_WORK REQUIRED_
All lines that hold the string "시작한다" should be copied. Find them in the listing below.

_RECORDS SUPPLIED_
----

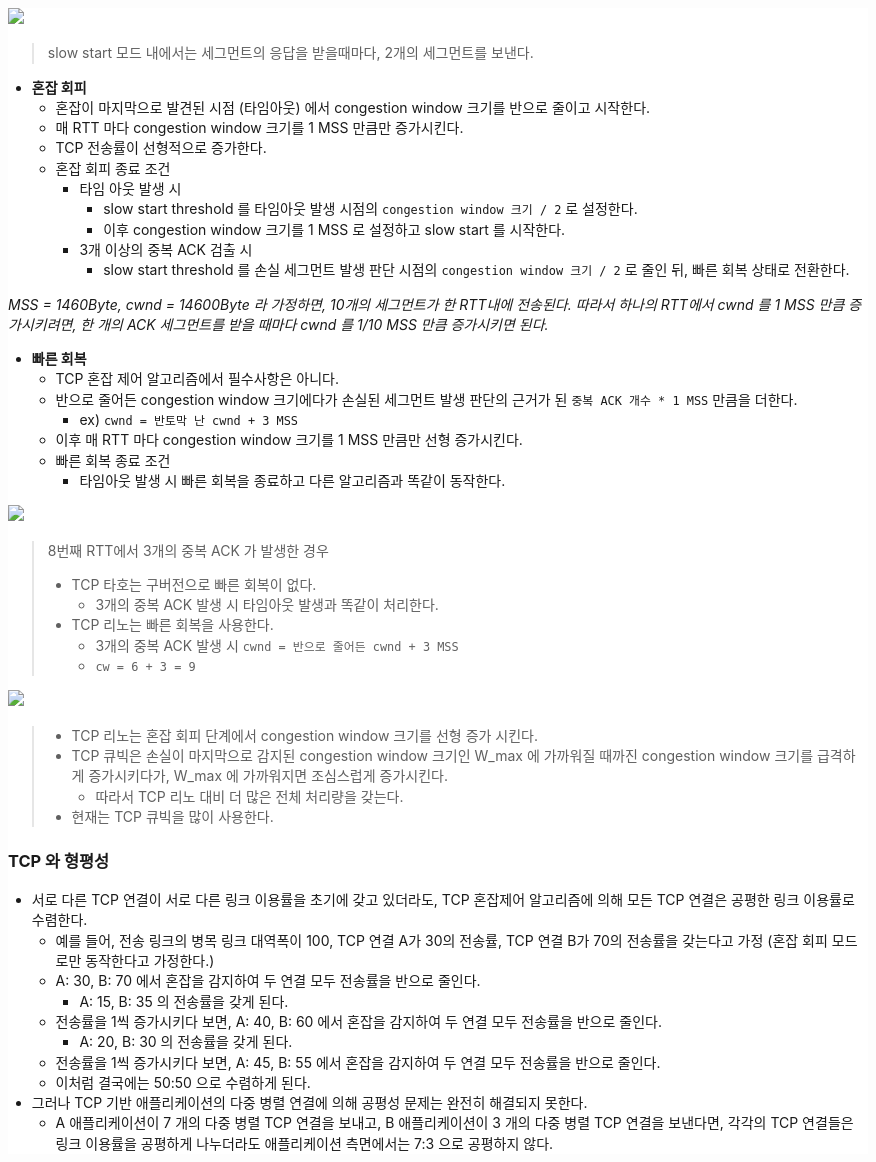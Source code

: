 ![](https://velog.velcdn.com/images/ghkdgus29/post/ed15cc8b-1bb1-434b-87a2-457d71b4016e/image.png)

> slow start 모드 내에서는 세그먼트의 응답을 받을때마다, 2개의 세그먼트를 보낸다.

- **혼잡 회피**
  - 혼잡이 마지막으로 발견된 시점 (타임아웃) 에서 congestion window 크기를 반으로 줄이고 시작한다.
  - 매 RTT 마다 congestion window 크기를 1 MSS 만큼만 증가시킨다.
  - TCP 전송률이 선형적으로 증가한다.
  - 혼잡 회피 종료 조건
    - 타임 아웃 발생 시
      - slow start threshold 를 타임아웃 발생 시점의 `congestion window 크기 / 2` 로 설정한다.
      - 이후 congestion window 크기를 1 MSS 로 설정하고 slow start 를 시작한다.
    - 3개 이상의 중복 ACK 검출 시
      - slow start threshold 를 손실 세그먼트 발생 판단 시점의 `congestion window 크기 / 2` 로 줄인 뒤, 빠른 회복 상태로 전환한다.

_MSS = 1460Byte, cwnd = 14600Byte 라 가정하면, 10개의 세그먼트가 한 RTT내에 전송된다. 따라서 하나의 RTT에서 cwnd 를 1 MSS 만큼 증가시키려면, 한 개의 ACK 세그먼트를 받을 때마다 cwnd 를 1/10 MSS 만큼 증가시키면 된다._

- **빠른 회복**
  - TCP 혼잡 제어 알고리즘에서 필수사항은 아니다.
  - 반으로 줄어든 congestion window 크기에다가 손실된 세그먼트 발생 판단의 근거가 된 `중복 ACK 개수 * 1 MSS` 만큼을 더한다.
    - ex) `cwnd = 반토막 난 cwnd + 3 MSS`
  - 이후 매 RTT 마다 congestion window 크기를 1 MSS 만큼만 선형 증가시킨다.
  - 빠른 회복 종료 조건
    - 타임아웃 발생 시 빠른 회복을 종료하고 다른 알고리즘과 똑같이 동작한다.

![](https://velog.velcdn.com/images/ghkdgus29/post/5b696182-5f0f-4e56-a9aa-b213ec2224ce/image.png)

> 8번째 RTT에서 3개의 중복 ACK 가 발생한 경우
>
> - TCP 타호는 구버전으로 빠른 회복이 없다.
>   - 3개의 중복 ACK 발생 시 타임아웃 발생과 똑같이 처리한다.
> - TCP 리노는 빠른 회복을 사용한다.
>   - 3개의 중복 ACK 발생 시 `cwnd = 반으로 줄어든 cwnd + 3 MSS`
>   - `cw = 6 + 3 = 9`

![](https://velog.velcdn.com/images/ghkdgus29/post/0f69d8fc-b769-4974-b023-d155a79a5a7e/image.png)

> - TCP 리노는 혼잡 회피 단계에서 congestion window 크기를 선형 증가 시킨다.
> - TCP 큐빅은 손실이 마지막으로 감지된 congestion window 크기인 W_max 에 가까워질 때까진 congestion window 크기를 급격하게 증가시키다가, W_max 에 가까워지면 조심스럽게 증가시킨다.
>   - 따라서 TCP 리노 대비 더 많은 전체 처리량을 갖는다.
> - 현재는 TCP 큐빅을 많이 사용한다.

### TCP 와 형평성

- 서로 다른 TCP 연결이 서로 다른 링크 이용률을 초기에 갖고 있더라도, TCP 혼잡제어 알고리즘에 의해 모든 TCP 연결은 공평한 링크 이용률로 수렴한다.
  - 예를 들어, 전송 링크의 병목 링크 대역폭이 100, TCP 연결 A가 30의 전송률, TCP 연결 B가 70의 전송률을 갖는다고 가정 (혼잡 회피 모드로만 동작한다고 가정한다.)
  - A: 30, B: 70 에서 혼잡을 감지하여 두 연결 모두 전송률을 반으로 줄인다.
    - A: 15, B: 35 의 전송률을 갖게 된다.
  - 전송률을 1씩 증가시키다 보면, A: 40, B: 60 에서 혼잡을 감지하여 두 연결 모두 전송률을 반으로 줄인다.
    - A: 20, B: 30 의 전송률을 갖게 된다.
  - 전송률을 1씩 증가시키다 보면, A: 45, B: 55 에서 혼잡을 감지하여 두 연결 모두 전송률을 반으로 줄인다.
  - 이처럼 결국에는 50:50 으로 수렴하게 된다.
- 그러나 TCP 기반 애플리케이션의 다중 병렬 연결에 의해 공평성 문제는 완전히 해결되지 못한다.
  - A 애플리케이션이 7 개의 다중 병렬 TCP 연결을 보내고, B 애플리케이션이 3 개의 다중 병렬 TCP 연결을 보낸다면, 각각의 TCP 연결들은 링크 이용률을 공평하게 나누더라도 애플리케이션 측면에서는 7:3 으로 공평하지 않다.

----

_ANSWER FOR THE TASK_
  - 혼잡이 마지막으로 발견된 시점 (타임아웃) 에서 congestion window 크기를 반으로 줄이고 시작한다.
      - 이후 congestion window 크기를 1 MSS 로 설정하고 slow start 를 시작한다.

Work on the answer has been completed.